1 Lumbering tool : BANDSAW
2 Turn in : REDEEM
3 Musician who helped save Carnegie Hall from demolition : ISAAC STERN
4 Put up : BUILT
5 Muffs : ERRS
6 “Against the ___” (Thomas Pynchon novel) : DAY
7 On equal footing, in Latin : PARI PASSU
8 Mirrored : APED
9 Tea, in Mandarin : CHA
10 Result of a poor audio connection, perhaps : TIME LAG
11 Part of the body first successfully transplanted in 1905 : CORNEA
13 Exponential ___ (function in physics) : DECAY
14 Like many street-level apartments : NOISY
15 Juice boxes? : CHARGERS
16 Rumpus : ROW
21 Danced to the music of Carlos Acuña, say : TANGOED
22 “We / Jazz ___” (line in Gwendolyn Brooks’s “We Real Cool”) : JUNE
24 Popular dishes in Québécois cuisine : POUTINES
25 Went round and round in circles : GOT NOWHERE
28 Record holder for the most M.L.B. All-Star selections : HANK AARON
29 Spell : BOUT
30 Attire at some academies : BLAZERS
31 Exams for British 18-year-olds : A LEVELS
32 Jewelry store tools : SIZERS
33 Minds : HEEDS
34 Mentally worn out : FRIED
36 Mount with facility : LEAP ON
37 Vegan sandwich, for short : PBJ
39 Enforcement mechanisms, metaphorically : TEETH
41 Where to pick sides? : MENU
42 Handful, say : BRAT
44 Overly rehearsed : PAT
45 Occupation of Leo Bloom in “The Producers,” for short : CPA

12 thoughts on “0312-22 NY Times Crossword 12 Mar 22, Saturday”

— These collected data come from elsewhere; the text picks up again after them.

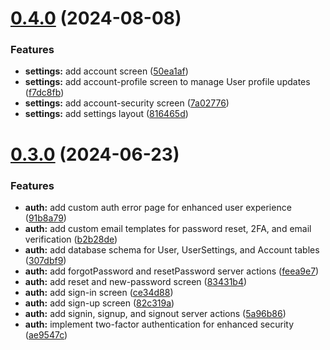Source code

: # [0.4.0](https://github.com/nilotpaldhar/storekeeper/compare/v0.3.0...v0.4.0) (2024-08-08)


### Features

* **settings:** add account screen ([50ea1af](https://github.com/nilotpaldhar/storekeeper/commit/50ea1afba00eccf74a0879f1fa9143c4f24481c4))
* **settings:** add account-profile screen to manage User profile updates ([f7dc8fb](https://github.com/nilotpaldhar/storekeeper/commit/f7dc8fb8e8a6082c7f31654156cd9eb51cc7caaf))
* **settings:** add account-security screen ([7a02776](https://github.com/nilotpaldhar/storekeeper/commit/7a02776fac185052ff1e76ae78845ace803cbb32))
* **settings:** add settings layout ([816465d](https://github.com/nilotpaldhar/storekeeper/commit/816465de17f6e7a41e0c27b7793d1385be848e89))



# [0.3.0](https://github.com/nilotpaldhar/storekeeper/compare/ce34d88f6367c0f16a1842019e1b4e445be01ee2...v0.3.0) (2024-06-23)


### Features

* **auth:** add custom auth error page for enhanced user experience ([91b8a79](https://github.com/nilotpaldhar/storekeeper/commit/91b8a7912e74fcfeb98d0877cb0c782748f952c5))
* **auth:** add custom email templates for password reset, 2FA, and email verification ([b2b28de](https://github.com/nilotpaldhar/storekeeper/commit/b2b28de7b47cf5baee844c6485a6cee4a4fd774f))
* **auth:** add database schema for User, UserSettings, and Account tables ([307dbf9](https://github.com/nilotpaldhar/storekeeper/commit/307dbf944889dcd78ca17d8d82071cae784005ea))
* **auth:** add forgotPassword and resetPassword server actions ([feea9e7](https://github.com/nilotpaldhar/storekeeper/commit/feea9e77e559ed438dd55a47c1e995027d3da085))
* **auth:** add reset and new-password screen ([83431b4](https://github.com/nilotpaldhar/storekeeper/commit/83431b404b1806ef19dd5aa862e61babf14a0995))
* **auth:** add sign-in screen ([ce34d88](https://github.com/nilotpaldhar/storekeeper/commit/ce34d88f6367c0f16a1842019e1b4e445be01ee2))
* **auth:** add sign-up screen ([82c319a](https://github.com/nilotpaldhar/storekeeper/commit/82c319a2adff19de9aba43daa468a5c77ba16c72))
* **auth:** add signin, signup, and signout server actions ([5a96b86](https://github.com/nilotpaldhar/storekeeper/commit/5a96b86303fe4b0ad070583e5546bc5a21facab6))
* **auth:** implement two-factor authentication for enhanced security ([ae9547c](https://github.com/nilotpaldhar/storekeeper/commit/ae9547ccd83d35d6b6fc13f3d706a4ca220849c5))



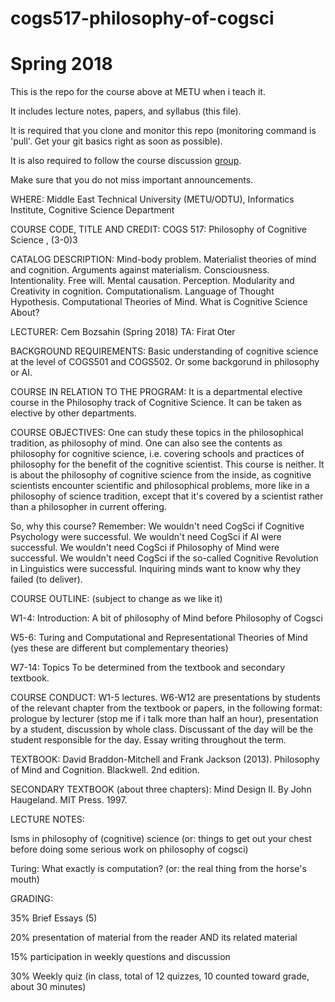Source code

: # cogs517-philosophy-of-cogsci

# Spring 2018

This is the repo for the course above at METU when i teach it.

It includes lecture notes, papers, and syllabus (this file).

It is required that you clone and monitor this repo (monitoring command is 'pull'. Get your git basics right as soon as possible). 

It is also required to follow the course discussion [group](https://groups.google.com/forum/#!forum/metu-cogs517-phil-of-cogsci). 

Make sure that you do not miss important announcements.

WHERE: Middle East Technical University (METU/ODTU), Informatics Institute, Cognitive Science Department

COURSE CODE, TITLE AND CREDIT: COGS 517: Philosophy of Cognitive Science , (3-0)3

CATALOG DESCRIPTION: Mind-body problem. Materialist theories of mind and cognition. Arguments against materialism. Consciousness. Intentionality. Free will. Mental causation. Perception. Modularity and Creativity in cognition. Computationalism. Language of Thought Hypothesis. Computational Theories of Mind. What is Cognitive Science About?

LECTURER: Cem Bozsahin (Spring 2018) TA: Firat Oter

BACKGROUND REQUIREMENTS: Basic understanding of cognitive science at the level of COGS501 and COGS502. Or some backgorund in philosophy or AI.

COURSE IN RELATION TO THE PROGRAM: It is a departmental elective course in the Philosophy track of Cognitive Science. It can be taken as elective by other departments.

COURSE OBJECTIVES: One can study these topics in the philosophical tradition, as philosophy of mind. One can also see the contents as philosophy for cognitive science, i.e. covering schools and practices of philosophy for the benefit of the cognitive scientist. This course is neither. It is about the philosophy of cognitive science from the inside, as cognitive scientists encounter scientific and philosophical problems, more like in a philosophy of science tradition, except that it's covered by a scientist rather than a philosopher in current offering.

So, why this course? Remember: We wouldn't need CogSci if Cognitive Psychology were successful. We wouldn't need CogSci if AI were successful. We wouldn't need CogSci if Philosophy of Mind were successful. We wouldn't need CogSci if the so-called Cognitive Revolution in Linguistics were successful. Inquiring minds want to know why they failed (to deliver).

COURSE OUTLINE: (subject to change as we like it)

W1-4: Introduction: A bit of philosophy of Mind before Philosophy of Cogsci

W5-6: Turing and Computational and Representational Theories of Mind (yes these are different but complementary theories)

W7-14: Topics To be determined from the textbook and secondary textbook.


COURSE CONDUCT: W1-5 lectures. W6-W12 are presentations by students of the relevant chapter from the textbook or papers, in the following format: prologue by lecturer (stop me if i talk more than half an hour), presentation by a student, discussion by whole class. Discussant of the day will be the student responsible for the day. Essay writing throughout the term.

TEXTBOOK: David Braddon-Mitchell and Frank Jackson (2013). Philosophy of Mind and Cognition. Blackwell. 2nd edition.

SECONDARY TEXTBOOK (about three chapters):
Mind Design II. By John Haugeland. MIT Press. 1997.

LECTURE NOTES:

Isms in philosophy of (cognitive) science (or: things to get out your chest before doing some serious work on philosophy of cogsci)

Turing: What exactly is computation? (or: the real thing from the horse's mouth)

GRADING:

35% Brief Essays (5)

20% presentation of material from the reader AND its related material

15% participation in weekly questions and discussion

30% Weekly quiz (in class, total of 12 quizzes, 10 counted toward grade, about 30 minutes)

  1. 21:22, no errors (by some miracle, considering the number of things I had to guess at and/or rack my aging brain to remember … 😜).

  2. 21:14 With a lookup after I was all done. Bugaboo was SE corner. For 31D I had _LEVE_S, so I made it ELEVENS (kind of thinking like our eleventh grade. That gave 47A as PATRONS, which half-heartedly made sense. But then I didn’t really have a good answer for 31A. I’ve not heard of a “silent butler”. And completely unfamiliar with 7D as well.

    Crosswords are interesting because they give you all these clues, but some days I feel like “I don’t have a clue!!”

  3. 26:03. A few missteps such as “oath” before PACT. I guess I picked the wrong crosswordese there.

    A CAESURA is an audible pause or one might call it an audible silence. So isn’t that an oxymoron?

    I would never have guessed that the words TWEEZE and etui were related.

    Canadians go crazy over POUTINE. For me, I can handle about two or three bites before I’m full. It is very rich, indeed.

    Best –

    1. Pretty disgustingly pathetic all the way around.

      Does this comment refer to the puzzle or to your performance on it? In either cas

    2. Well, as I was about to say when I so rudely interrupted myself …

      In either case, it would seem to express an unjustifiable emotional reaction. Neither the puzzle, nor you, deserve that.

      (As always … IMHO … 🙂)

  4. Technically DNF. 2 lookups. All in NW corner. Just no foothold.

    @jeff -thx for the “swim” thing. I didn’t see that.

  5. tat for tap and jlow for jlaw. So 2 wrong letters equals 4 wrong words. 90 of 94 correct answers. I’m thinking that’s a passing grade.